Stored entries
————————

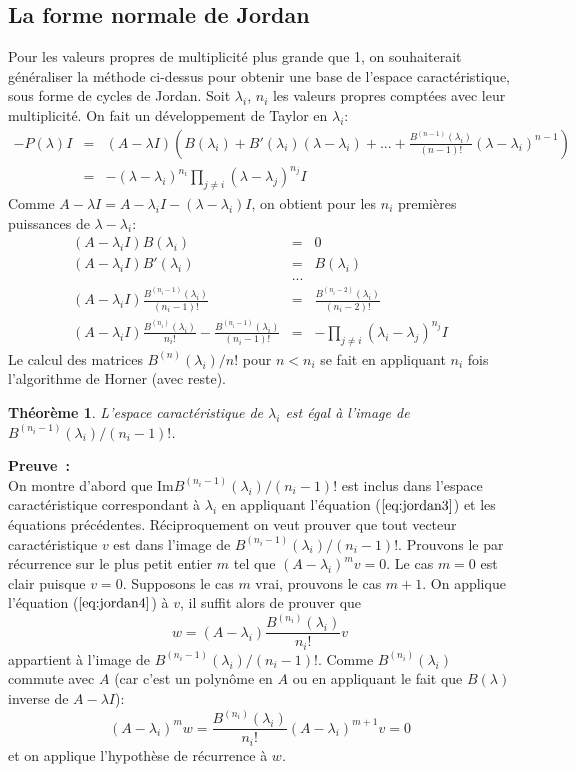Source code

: \documentclass[a4paper,11pt]{book}
\newtheorem{thm}{Théorème}
\begin{document}
\begin{giacjshere}
\subsection{La forme normale de Jordan} \label{sec:jordan}
Pour les valeurs propres de multiplicit\'e plus grande que 1, on souhaiterait 
g\'en\'eraliser la m\'ethode ci-dessus pour obtenir une base
de l'espace caractéristique, sous forme de cycles de Jordan.
Soit $\lambda _i$, $n_i$ les valeurs propres compt\'ees avec leur 
multiplicit\'e. On fait un d\'eveloppement de Taylor en
$\lambda _i$:
\begin{eqnarray*} 
-P(\lambda )I&=&(A-\lambda I)\left(
B(\lambda_i )+ B'(\lambda _i)(\lambda -\lambda _i)
+ ... +  \frac{B^{(n-1)}(\lambda_i )}{(n-1)!} 
(\lambda -\lambda _i)^{n-1} \right) \\
&=& -(\lambda -\lambda _i)^{n_i}
\prod _{j\neq i} (\lambda -\lambda _j)^{n_j} I 
\end{eqnarray*}
Comme $A-\lambda I=A-\lambda _i I - (\lambda -\lambda _i)I$, on obtient
pour les $n_i$ premi\`eres puissances de $\lambda -\lambda _i$:
\begin{eqnarray} \label{eq:jordan1}
(A-\lambda _i I) B(\lambda _i)&=&0\\
(A-\lambda _i I) B'(\lambda _i)&=&B(\lambda_i )\\
& ... & \\
(A-\lambda _i I) \frac{B^{(n_i-1)}(\lambda _i)}{(n_i-1)!} &=& 
\frac{B^{(n_i-2)}(\lambda _i)}{(n_i-2)!} \label{eq:jordan3} \\
(A-\lambda _i I)\frac{B^{(n_i)}(\lambda_i)}{n_i!} -  
\frac{B^{(n_i-1)}(\lambda_i)}{(n_i-1)!}
&= &-\prod_{j\neq i}(\lambda _i-\lambda _j)^{n_j} I \label{eq:jordan4}
\end{eqnarray}
Le calcul des matrices $B^{(n)}(\lambda _i)/n!$ pour $n<n_i$ se fait en
appliquant $n_i$ fois l'algorithme de Horner (avec reste).

\begin{thm} \label{th:jordan}
L'espace caract\'eristique de $\lambda _i$ est égal à
l'image de $B^{(n_i-1)}(\lambda _i)/(n_i-1)!$.
\end{thm}
{\bf Preuve~:}\\
On montre d'abord que Im$B^{(n_i-1)}(\lambda _i)/(n_i-1)!$ est inclus
dans l'espace caractéristique correspondant à $\lambda_i$ en
appliquant l'\'equation (\(\ref{eq:jordan3}\)) et les \'equations précédentes.
Réciproquement on veut prouver que tout vecteur caract\'eristique $v$ est dans 
l'image de $B^{(n_i-1)}(\lambda _i)/(n_i-1)!$. Prouvons le par r\'ecurrence
sur le plus petit entier $m$ tel que
$(A-\lambda _i)^{m}v=0$. Le cas $m=0$ est clair puisque $v=0$.
Supposons le cas $m$ vrai, prouvons le cas $m+1$. On applique l'\'equation
(\(\ref{eq:jordan4}\)) \`a $v$, il suffit alors de prouver que
\[ w=(A-\lambda _i)\frac{B^{(n_i)}(\lambda_i)}{n_i!} v\]
appartient \`a l'image de
$B^{(n_i-1)}(\lambda _i)/(n_i-1)!$.
Comme $B^{(n_i)}(\lambda_i)$
commute avec $A$ (car c'est un polyn\^ome en $A$ ou en appliquant
le fait que $B(\lambda)$ inverse de $A-\lambda I$):
\[ (A-\lambda _i)^m w=\frac{B^{(n_i)}(\lambda_i)}{n_i!} 
(A-\lambda _i)^{m+1}v=0 \]
et on applique l'hypoth\`ese de r\'ecurrence \`a $w$.


\end{giacjshere}
\end{document}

————————

WHAT YOU SHOULD DO
Looking at the data above, count every line holding the word "frac" and state only the count.

OUTPUT OF THE TASK
7